£50m reward for the 'greedy' bank bosses
Banking bosses are accused today of bringing the economy to the edge of collapse through their 'excessive greed'.
Street of shame: Bank chiefs raked in massive pay while rank and file staff struggled.
The chief executives of just five banking giants were paid more than £50m in five years, according to a think-tank report.
And the authors say this is a conservative estimate, as it only includes their basic pay and bonuses.
The report, compiled by the Labour Research Department think-tank, will intensify the controversy over pay policies in the financial sector.
Derek Simpson, joint general secretary of Unite, the union which published the research, said: 'Boardroom pay practices are not only unjust. They have contributed to the worst financial crisis in decades.
'The reality for ordinary bank workers is insecurity, unpaid overtime, inferior pension schemes, onerous performance targets and below-inflation pay increases.
'For the culprits of the credit crunch, it was gold-plated pensions, golden handshakes and huge rewards for failure.
'Anyone who thinks that the free market is the way to organise the economy must still think the Titanic is seaworthy.' The report reveals that the bosses of the banks bailed out with £37bn of taxpayers' money have been handsomely rewarded for their work.
Between 2003 and 2007, Sir Fred Goodwin from the Royal Bank of Scotland got £15.5m in basic pay and cash bonuses.
Eric Daniels from Lloyds TSB got £10.2m and Andy Hornby from HBOS got £ 6.9m, according to an analysis of the banks' annual reports.
The other two bosses whose pay was analysed are Stephen Green of HSBC, who got £11.4m, and John Varley of Barclays, who got £10.1m.
The report comes after MPs on the Treasury Select Committee yesterday grilled the bosses of the nationalised banks Northern Rock and Bradford & Bingley.

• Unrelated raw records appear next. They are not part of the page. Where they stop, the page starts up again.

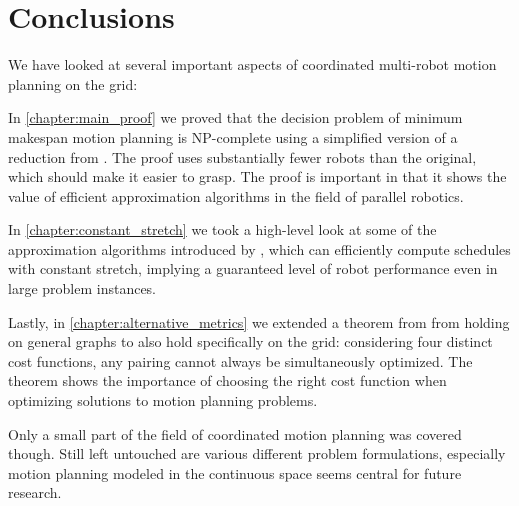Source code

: 
\section{Conclusions}

We have looked at several important aspects of coordinated multi-robot motion planning on the grid:

In \cref{chapter:main_proof} we proved that the decision problem of minimum makespan motion planning is NP-complete using a simplified version of a reduction from \cite{siamcomp/DemaineFKMS19}. 
The proof uses substantially fewer robots than the original, which should make it easier to grasp. 
The proof is important in that it shows the value of efficient approximation algorithms in the field of parallel robotics. 

In \cref{chapter:constant_stretch} we took a high-level look at some of the approximation algorithms introduced by \cite{siamcomp/DemaineFKMS19}, which can efficiently compute schedules with constant stretch, implying a guaranteed level of robot performance even in large problem instances.

Lastly, in \cref{chapter:alternative_metrics} we extended a theorem from \cite{corr/YuL15c} from holding on general graphs to also hold specifically on the grid: considering four distinct cost functions, any pairing cannot always be simultaneously optimized.
The theorem shows the importance of choosing the right cost function when optimizing solutions to motion planning problems. 

Only a small part of the field of coordinated motion planning was covered though. 
Still left untouched are various different problem formulations, especially motion planning modeled in the continuous space seems central for future research.
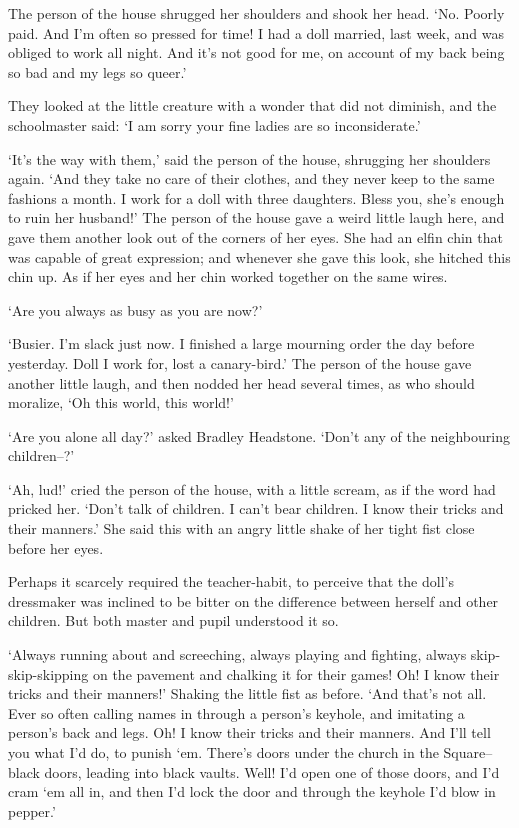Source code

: The person of the house shrugged her shoulders and shook her head. ‘No.
Poorly paid. And I’m often so pressed for time! I had a doll married,
last week, and was obliged to work all night. And it’s not good for me,
on account of my back being so bad and my legs so queer.’

They looked at the little creature with a wonder that did not diminish,
and the schoolmaster said: ‘I am sorry your fine ladies are so
inconsiderate.’

‘It’s the way with them,’ said the person of the house, shrugging her
shoulders again. ‘And they take no care of their clothes, and they
never keep to the same fashions a month. I work for a doll with three
daughters. Bless you, she’s enough to ruin her husband!’ The person of
the house gave a weird little laugh here, and gave them another look out
of the corners of her eyes. She had an elfin chin that was capable of
great expression; and whenever she gave this look, she hitched this chin
up. As if her eyes and her chin worked together on the same wires.

‘Are you always as busy as you are now?’

‘Busier. I’m slack just now. I finished a large mourning order the day
before yesterday. Doll I work for, lost a canary-bird.’ The person of
the house gave another little laugh, and then nodded her head several
times, as who should moralize, ‘Oh this world, this world!’

‘Are you alone all day?’ asked Bradley Headstone. ‘Don’t any of the
neighbouring children--?’

‘Ah, lud!’ cried the person of the house, with a little scream, as
if the word had pricked her. ‘Don’t talk of children. I can’t bear
children. I know their tricks and their manners.’ She said this with an
angry little shake of her tight fist close before her eyes.

Perhaps it scarcely required the teacher-habit, to perceive that the
doll’s dressmaker was inclined to be bitter on the difference between
herself and other children. But both master and pupil understood it so.

‘Always running about and screeching, always playing and fighting,
always skip-skip-skipping on the pavement and chalking it for their
games! Oh! I know their tricks and their manners!’ Shaking the little
fist as before. ‘And that’s not all. Ever so often calling names in
through a person’s keyhole, and imitating a person’s back and legs. Oh!
I know their tricks and their manners. And I’ll tell you what I’d do, to
punish ‘em. There’s doors under the church in the Square--black doors,
leading into black vaults. Well! I’d open one of those doors, and I’d
cram ‘em all in, and then I’d lock the door and through the keyhole I’d
blow in pepper.’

The new bosses at both companies are getting big bonuses.
Richard Pym, who was hired by Bradford & Bingley in August, will get a guaranteed cash bonus of £139,000 this year and £187,000 next year.
The bank's 1,100 workers will each get a bonus worth an average of 9% of their salary. John McFall, chairman of the Treasury Select Committee, described the bank, Britain's biggest buy-to-let lender, as 'a shambolic organisation with a giant headache'.
At Northern Rock, new boss Gary Hoffman will also be paid a bonus. He said the exact amount has not yet been agreed with the Government.
The majority of Northern Rock's 4,000 workers will also get four separate bonus payments in the next three years.